_Records excerpted from a collection_.
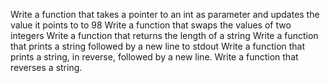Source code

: Write a function that takes a pointer to an int as parameter and updates the value it points to to 98
Write a function that swaps the values of two integers
Write a function that returns the length of a string
Write a function that prints a string followed by a new line to stdout
Write a function that prints a string, in reverse, followed by a new line.
Write a function that reverses a string.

_Work task_. In the entries above, find each line with "prints" and list it.

_Expected answer_.
Write a function that prints a string followed by a new line to stdout
Write a function that prints a string, in reverse, followed by a new line.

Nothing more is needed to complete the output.